Available data:
━━━━━━━━━━━━━━━━
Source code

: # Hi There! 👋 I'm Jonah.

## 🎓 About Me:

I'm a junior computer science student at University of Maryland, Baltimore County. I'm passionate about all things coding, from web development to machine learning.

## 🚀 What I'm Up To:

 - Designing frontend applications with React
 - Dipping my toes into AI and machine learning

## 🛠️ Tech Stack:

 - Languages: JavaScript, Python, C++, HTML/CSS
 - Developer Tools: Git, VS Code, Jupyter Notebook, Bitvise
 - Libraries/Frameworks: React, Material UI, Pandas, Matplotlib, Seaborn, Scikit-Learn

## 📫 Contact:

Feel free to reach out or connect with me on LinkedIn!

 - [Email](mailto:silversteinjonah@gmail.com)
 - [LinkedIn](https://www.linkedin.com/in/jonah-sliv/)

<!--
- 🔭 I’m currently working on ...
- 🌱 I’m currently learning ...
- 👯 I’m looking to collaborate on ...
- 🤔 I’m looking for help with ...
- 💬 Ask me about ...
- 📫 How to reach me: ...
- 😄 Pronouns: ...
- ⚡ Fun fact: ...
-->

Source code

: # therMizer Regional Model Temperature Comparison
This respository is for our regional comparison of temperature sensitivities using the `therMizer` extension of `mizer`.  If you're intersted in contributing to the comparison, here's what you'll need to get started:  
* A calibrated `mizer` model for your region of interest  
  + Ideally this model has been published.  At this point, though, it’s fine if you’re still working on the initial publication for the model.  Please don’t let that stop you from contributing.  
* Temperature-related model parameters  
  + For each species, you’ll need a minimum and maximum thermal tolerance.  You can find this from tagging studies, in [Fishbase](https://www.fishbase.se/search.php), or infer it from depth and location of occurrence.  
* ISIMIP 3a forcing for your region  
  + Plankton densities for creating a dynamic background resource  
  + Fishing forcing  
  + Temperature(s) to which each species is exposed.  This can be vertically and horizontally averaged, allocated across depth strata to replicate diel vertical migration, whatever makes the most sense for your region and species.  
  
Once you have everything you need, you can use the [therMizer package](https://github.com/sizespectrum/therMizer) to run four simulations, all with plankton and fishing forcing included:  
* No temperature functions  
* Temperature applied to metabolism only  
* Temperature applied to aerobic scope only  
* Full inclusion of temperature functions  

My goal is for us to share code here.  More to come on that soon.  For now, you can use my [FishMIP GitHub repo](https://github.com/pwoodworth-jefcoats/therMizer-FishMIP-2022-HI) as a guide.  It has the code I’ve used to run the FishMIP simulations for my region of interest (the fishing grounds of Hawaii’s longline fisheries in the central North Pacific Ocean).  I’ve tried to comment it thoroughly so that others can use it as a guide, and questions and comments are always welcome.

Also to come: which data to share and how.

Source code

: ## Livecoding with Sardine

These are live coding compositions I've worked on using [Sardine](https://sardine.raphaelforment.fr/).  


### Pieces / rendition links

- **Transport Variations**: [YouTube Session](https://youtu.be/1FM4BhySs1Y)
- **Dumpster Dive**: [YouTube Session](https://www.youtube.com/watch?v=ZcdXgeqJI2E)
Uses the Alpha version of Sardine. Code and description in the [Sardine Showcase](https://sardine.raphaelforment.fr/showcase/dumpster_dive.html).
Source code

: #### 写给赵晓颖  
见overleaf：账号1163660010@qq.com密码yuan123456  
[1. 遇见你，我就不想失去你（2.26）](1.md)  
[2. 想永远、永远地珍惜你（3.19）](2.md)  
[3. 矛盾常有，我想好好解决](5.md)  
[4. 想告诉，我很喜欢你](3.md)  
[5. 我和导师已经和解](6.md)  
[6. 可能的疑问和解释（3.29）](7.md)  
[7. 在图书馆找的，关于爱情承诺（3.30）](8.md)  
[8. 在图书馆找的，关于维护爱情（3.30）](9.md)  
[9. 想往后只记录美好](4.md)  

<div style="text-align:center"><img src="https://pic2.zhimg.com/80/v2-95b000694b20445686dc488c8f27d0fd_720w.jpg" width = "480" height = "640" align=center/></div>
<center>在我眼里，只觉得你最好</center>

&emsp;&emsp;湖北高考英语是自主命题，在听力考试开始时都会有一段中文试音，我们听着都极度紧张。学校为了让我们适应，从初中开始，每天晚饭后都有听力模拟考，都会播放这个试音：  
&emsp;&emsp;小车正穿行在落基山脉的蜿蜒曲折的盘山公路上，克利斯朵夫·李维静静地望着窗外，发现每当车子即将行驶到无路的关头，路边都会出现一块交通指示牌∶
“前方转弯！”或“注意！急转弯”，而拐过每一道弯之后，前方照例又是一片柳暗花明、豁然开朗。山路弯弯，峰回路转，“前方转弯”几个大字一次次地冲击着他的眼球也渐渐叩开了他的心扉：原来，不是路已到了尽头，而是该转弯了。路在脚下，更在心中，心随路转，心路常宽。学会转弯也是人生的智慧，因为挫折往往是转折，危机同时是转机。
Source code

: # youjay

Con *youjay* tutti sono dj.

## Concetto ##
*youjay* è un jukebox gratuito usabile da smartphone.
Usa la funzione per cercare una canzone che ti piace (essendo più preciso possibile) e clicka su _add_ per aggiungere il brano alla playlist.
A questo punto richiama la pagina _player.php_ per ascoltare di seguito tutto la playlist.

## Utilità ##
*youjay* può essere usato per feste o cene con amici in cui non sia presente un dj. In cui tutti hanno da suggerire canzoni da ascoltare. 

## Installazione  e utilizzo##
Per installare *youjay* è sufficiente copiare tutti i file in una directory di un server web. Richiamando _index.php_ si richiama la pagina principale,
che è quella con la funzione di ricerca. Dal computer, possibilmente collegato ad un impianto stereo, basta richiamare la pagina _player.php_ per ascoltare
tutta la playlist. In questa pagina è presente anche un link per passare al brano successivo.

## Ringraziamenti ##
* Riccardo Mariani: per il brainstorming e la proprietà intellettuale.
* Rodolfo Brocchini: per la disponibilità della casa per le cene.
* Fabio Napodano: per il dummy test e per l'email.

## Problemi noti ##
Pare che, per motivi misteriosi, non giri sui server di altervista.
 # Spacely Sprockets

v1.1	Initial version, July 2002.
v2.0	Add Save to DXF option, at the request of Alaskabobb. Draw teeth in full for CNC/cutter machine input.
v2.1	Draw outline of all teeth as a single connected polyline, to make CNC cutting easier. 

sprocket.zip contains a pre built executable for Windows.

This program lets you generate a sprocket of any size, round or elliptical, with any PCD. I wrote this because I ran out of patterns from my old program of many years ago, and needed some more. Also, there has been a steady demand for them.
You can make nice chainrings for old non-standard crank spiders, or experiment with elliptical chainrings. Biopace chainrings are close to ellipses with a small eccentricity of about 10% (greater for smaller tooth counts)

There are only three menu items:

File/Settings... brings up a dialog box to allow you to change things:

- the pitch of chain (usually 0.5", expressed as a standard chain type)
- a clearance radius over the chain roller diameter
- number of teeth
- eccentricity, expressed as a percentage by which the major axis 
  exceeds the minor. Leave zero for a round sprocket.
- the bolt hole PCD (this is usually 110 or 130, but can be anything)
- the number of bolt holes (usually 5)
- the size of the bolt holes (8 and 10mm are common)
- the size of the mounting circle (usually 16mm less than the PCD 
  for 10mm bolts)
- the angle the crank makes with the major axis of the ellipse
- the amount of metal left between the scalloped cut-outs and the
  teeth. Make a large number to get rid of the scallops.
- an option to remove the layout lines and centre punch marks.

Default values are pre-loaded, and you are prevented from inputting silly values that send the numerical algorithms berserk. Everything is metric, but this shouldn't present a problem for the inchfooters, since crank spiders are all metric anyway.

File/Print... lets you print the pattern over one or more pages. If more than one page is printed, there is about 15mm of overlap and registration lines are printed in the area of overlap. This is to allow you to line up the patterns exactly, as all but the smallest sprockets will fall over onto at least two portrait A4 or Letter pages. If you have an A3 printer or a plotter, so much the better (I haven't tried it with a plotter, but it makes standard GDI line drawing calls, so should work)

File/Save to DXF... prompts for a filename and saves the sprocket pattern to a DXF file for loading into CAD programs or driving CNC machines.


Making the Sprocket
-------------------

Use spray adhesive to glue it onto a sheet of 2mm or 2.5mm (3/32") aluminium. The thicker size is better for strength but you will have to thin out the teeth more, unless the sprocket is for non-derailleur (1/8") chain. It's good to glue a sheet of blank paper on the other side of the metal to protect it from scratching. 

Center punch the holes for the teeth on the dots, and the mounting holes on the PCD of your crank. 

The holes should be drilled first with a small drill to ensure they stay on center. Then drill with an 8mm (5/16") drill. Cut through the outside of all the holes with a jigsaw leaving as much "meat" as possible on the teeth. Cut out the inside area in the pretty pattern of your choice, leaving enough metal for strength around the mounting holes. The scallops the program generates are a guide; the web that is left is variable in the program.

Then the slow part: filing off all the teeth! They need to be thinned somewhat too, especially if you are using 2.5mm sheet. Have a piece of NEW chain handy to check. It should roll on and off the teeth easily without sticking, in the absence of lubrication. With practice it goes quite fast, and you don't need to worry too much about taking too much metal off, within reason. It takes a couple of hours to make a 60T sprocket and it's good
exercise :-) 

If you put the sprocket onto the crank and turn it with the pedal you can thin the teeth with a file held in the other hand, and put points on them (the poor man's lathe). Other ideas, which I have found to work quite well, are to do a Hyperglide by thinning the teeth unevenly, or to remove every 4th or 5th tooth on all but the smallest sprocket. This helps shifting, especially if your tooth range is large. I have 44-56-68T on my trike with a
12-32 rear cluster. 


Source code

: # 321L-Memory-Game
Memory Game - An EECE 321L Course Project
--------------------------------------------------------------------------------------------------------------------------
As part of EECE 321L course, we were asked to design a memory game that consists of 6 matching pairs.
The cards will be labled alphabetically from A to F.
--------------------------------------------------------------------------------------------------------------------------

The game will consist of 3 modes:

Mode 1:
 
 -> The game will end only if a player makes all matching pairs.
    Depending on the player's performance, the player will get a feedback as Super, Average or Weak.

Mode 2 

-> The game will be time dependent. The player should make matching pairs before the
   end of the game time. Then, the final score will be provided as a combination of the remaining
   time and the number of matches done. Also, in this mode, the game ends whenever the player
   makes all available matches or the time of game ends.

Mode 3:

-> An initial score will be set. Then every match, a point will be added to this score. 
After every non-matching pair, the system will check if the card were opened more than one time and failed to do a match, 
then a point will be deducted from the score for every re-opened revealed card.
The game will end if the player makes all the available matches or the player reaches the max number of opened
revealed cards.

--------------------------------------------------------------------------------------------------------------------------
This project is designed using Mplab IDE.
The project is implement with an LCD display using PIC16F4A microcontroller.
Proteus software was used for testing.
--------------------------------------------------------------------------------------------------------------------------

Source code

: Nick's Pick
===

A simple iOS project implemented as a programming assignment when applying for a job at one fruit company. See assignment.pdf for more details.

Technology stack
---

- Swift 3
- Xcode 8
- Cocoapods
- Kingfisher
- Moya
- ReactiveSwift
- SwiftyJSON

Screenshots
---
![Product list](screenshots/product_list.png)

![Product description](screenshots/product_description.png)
━━━━━━━━━━━━━━━━
Problem to work on: Wherever the string "used" occurs in the data, copy the line that holds it.

Response box:
My goal is for us to share code here.  More to come on that soon.  For now, you can use my [FishMIP GitHub repo](https://github.com/pwoodworth-jefcoats/therMizer-FishMIP-2022-HI) as a guide.  It has the code I’ve used to run the FishMIP simulations for my region of interest (the fishing grounds of Hawaii’s longline fisheries in the central North Pacific Ocean).  I’ve tried to comment it thoroughly so that others can use it as a guide, and questions and comments are always welcome.
Proteus software was used for testing.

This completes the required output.